▸ WHAT IS EXPECTED: Below are the records; copy each line in which "SELECT" occurs.

Segment Start: RECORDS SUPPLIED

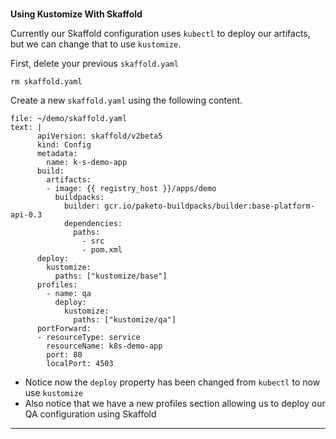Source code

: ### 
**Using Kustomize With Skaffold**



Currently our Skaffold configuration uses `kubectl` to deploy our artifacts, but we can change that to use `kustomize`.

First, delete your previous `skaffold.yaml`
```execute-1
rm skaffold.yaml
```

Create a new `skaffold.yaml` using the following content.
```editor:append-lines-to-file
file: ~/demo/skaffold.yaml
text: |
      apiVersion: skaffold/v2beta5
      kind: Config
      metadata:
        name: k-s-demo-app
      build:
        artifacts:
        - image: {{ registry_host }}/apps/demo
          buildpacks:
            builder: gcr.io/paketo-buildpacks/builder:base-platform-api-0.3
            dependencies:
              paths:
                - src
                - pom.xml
      deploy:
        kustomize:
          paths: ["kustomize/base"]
      profiles:
        - name: qa
          deploy:
            kustomize:
              paths: ["kustomize/qa"]
      portForward:
      - resourceType: service
        resourceName: k8s-demo-app 
        port: 80
        localPort: 4503

```

*   Notice now the `deploy` property has been changed from `kubectl` to now use `kustomize`
*   Also notice that we have a new profiles section allowing us to deploy our QA configuration using Skaffold



---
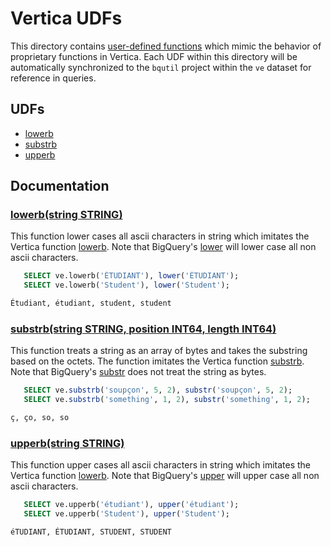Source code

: # Vertica UDFs

This directory contains [user-defined functions](https://cloud.google.com/bigquery/docs/reference/standard-sql/user-defined-functions)
which mimic the behavior of proprietary functions in Vertica. Each UDF within this
directory will be automatically synchronized to the `bqutil` project within the
`ve` dataset for reference in queries.

## UDFs

* [lowerb](#lowerbstring-string)
* [substrb](#substrbstring-string-position-int64-length-int64)
* [upperb](#upperbstring-string)


## Documentation

### [lowerb(string STRING)](lowerb.sql)
This function lower cases all ascii characters in string which imitates the Vertica function [lowerb](https://www.vertica.com/docs/9.2.x/HTML/Content/Authoring/SQLReferenceManual/Functions/String/LOWERB.htm). Note that BigQuery's [lower](https://cloud.google.com/bigquery/docs/reference/standard-sql/string_functions#lower) will lower case all non ascii characters.
```sql
   SELECT ve.lowerb('ÉTUDIANT'), lower('ÉTUDIANT'); 
   SELECT ve.lowerb('Student'), lower('Student');

Étudiant, étudiant, student, student
```


### [substrb(string STRING, position INT64, length INT64)](substrb.sql)
This function treats a string as an array of bytes and takes the substring based on the octets. The function imitates the Vertica function [substrb](https://www.vertica.com/docs/9.2.x/HTML/Content/Authoring/SQLReferenceManual/Functions/String/SUBSTRB.htm). Note that BigQuery's [substr](https://cloud.google.com/bigquery/docs/reference/standard-sql/string_functions#substr) does not treat the string as bytes.

```sql
   SELECT ve.substrb('soupçon', 5, 2), substr('soupçon', 5, 2); 
   SELECT ve.substrb('something', 1, 2), substr('something', 1, 2);

ç, ço, so, so
```

### [upperb(string STRING)](upperb.sql)
This function upper cases all ascii characters in string which imitates the Vertica function [lowerb](https://www.vertica.com/docs/9.2.x/HTML/Content/Authoring/SQLReferenceManual/Functions/String/UPPERB.htm). Note that BigQuery's [upper](https://cloud.google.com/bigquery/docs/reference/standard-sql/string_functions#upper) will upper case all non ascii characters.
```sql
   SELECT ve.upperb('étudiant'), upper('étudiant'); 
   SELECT ve.upperb('Student'), upper('Student');

éTUDIANT, ÉTUDIANT, STUDENT, STUDENT
```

Segment End: RECORDS SUPPLIED

▸ COMPLETED TASK:
   SELECT ve.lowerb('ÉTUDIANT'), lower('ÉTUDIANT'); 
   SELECT ve.lowerb('Student'), lower('Student');
   SELECT ve.substrb('soupçon', 5, 2), substr('soupçon', 5, 2); 
   SELECT ve.substrb('something', 1, 2), substr('something', 1, 2);
   SELECT ve.upperb('étudiant'), upper('étudiant'); 
   SELECT ve.upperb('Student'), upper('Student');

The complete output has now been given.